§ **Exercise brief**:
Omit every picture, and retype the lines that run from the beginning of the data below through the line containing "xCollective is an", inclusive.
** Opening Available data block **
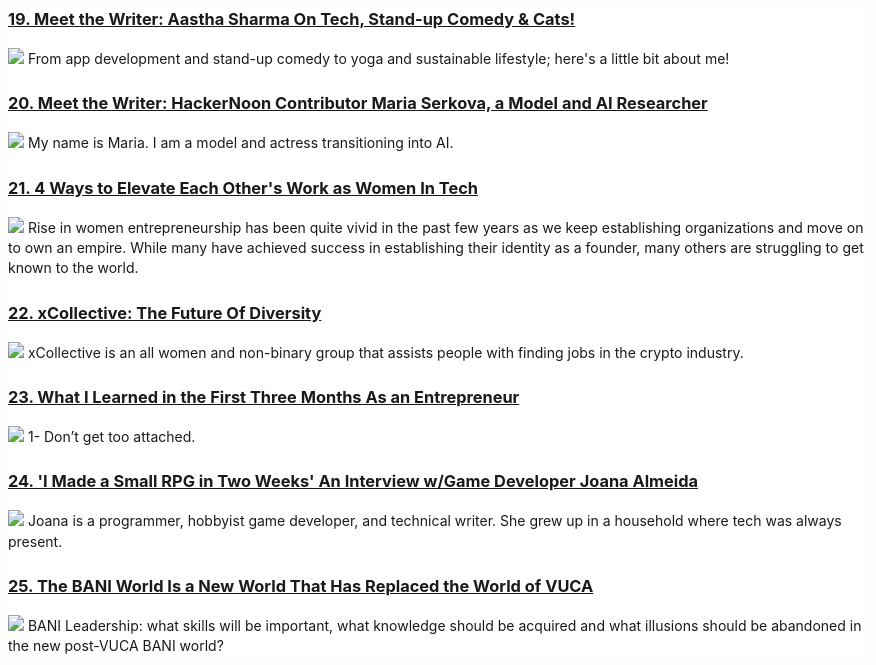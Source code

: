 ### [19. Meet the Writer: Aastha Sharma On Tech, Stand-up Comedy & Cats! ](https://hackernoon.com/meet-the-writer-aastha-sharma-on-tech-stand-up-comedy-and-cats)
![](https://cdn.hackernoon.com/images/psODqxy7hjN3reGgkRLDDTttDhO2-p603vpx.jpeg)
From app development and stand-up comedy to yoga and sustainable lifestyle; here's a little bit about me! 

### [20. Meet the Writer: HackerNoon Contributor Maria Serkova, a Model and AI Researcher](https://hackernoon.com/meet-the-writer-hackernoon-contributor-maria-serkova-a-model-and-ai-researcher)
![](https://cdn.hackernoon.com/images/hQXFCVRbhKRCKLFMIUTa83seOmo2-nn930r4.jpeg)
My name is Maria. I am a model and actress transitioning into AI.

### [21. 4 Ways to Elevate Each Other's Work as Women In Tech](https://hackernoon.com/4-ways-to-elevate-each-others-work-as-women-in-tech-572n3t4e)
![](https://firebasestorage.googleapis.com/v0/b/hackernoon-app.appspot.com/o/images%2FAEwMCRBCw5PzMYKHH2NgjuY89Ys2-2b1z3t0m.jpeg?alt=media&token=82aab07a-22f3-4d2a-b9ee-bb36ecd3b82a)
Rise in women entrepreneurship has been quite vivid in the past few years as we keep establishing organizations and move on to own an empire. While many have achieved success in establishing their identity as a founder, many others are struggling to get known to the world.

### [22. xCollective: The Future Of Diversity](https://hackernoon.com/xcollective-the-future-of-diversity)
![](https://cdn.hackernoon.com/images/xnhUxuz53nZOh47U2ZmSjsrlKtE2-ez9381n.jpeg)
xCollective is an all women and non-binary group that assists people with finding jobs in the crypto industry.

### [23. What I Learned in the First Three Months As an Entrepreneur](https://hackernoon.com/what-i-learned-in-the-first-three-months-of-entrepreneuring-po1i32tc)
![](https://images.unsplash.com/photo-1455849318743-b2233052fcff?ixlib=rb-1.2.1&q=80&fm=jpg&crop=entropy&cs=tinysrgb&w=1080&fit=max&ixid=eyJhcHBfaWQiOjEwMDk2Mn0)
1- Don’t get too attached. 

### [24. 'I Made a Small RPG in Two Weeks' An Interview w/Game Developer Joana Almeida](https://hackernoon.com/i-made-a-small-rpg-in-two-weeks-an-interview-wgame-developer-joana-almeida)
![](https://cdn.hackernoon.com/images/ugoTV1vwcgR4mN8MMDUUN4vt6p02-3l93le6.jpeg)
Joana is a programmer, hobbyist game developer, and technical writer. She grew up in a household where tech was always present.

### [25. The BANI World Is a New World That Has Replaced the World of VUCA](https://hackernoon.com/the-bani-world-is-a-new-world-that-has-replaced-the-world-of-vuca)
![](https://cdn.hackernoon.com/images/DeitW41ixyegknmtVR2HlKlVDNg2-m293nwq.jpeg)
BANI Leadership: what skills will be important, what knowledge should be acquired and what illusions should be abandoned in the new post-VUCA BANI world?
** Closing Available data block **
§ **Exercise solution**:
Source code

: ### [19. Meet the Writer: Aastha Sharma On Tech, Stand-up Comedy & Cats! ](https://hackernoon.com/meet-the-writer-aastha-sharma-on-tech-stand-up-comedy-and-cats)
![](https://cdn.hackernoon.com/images/psODqxy7hjN3reGgkRLDDTttDhO2-p603vpx.jpeg)
From app development and stand-up comedy to yoga and sustainable lifestyle; here's a little bit about me! 

### [20. Meet the Writer: HackerNoon Contributor Maria Serkova, a Model and AI Researcher](https://hackernoon.com/meet-the-writer-hackernoon-contributor-maria-serkova-a-model-and-ai-researcher)
![](https://cdn.hackernoon.com/images/hQXFCVRbhKRCKLFMIUTa83seOmo2-nn930r4.jpeg)
My name is Maria. I am a model and actress transitioning into AI.

### [21. 4 Ways to Elevate Each Other's Work as Women In Tech](https://hackernoon.com/4-ways-to-elevate-each-others-work-as-women-in-tech-572n3t4e)
![](https://firebasestorage.googleapis.com/v0/b/hackernoon-app.appspot.com/o/images%2FAEwMCRBCw5PzMYKHH2NgjuY89Ys2-2b1z3t0m.jpeg?alt=media&token=82aab07a-22f3-4d2a-b9ee-bb36ecd3b82a)
Rise in women entrepreneurship has been quite vivid in the past few years as we keep establishing organizations and move on to own an empire. While many have achieved success in establishing their identity as a founder, many others are struggling to get known to the world.

### [22. xCollective: The Future Of Diversity](https://hackernoon.com/xcollective-the-future-of-diversity)
![](https://cdn.hackernoon.com/images/xnhUxuz53nZOh47U2ZmSjsrlKtE2-ez9381n.jpeg)
xCollective is an all women and non-binary group that assists people with finding jobs in the crypto industry.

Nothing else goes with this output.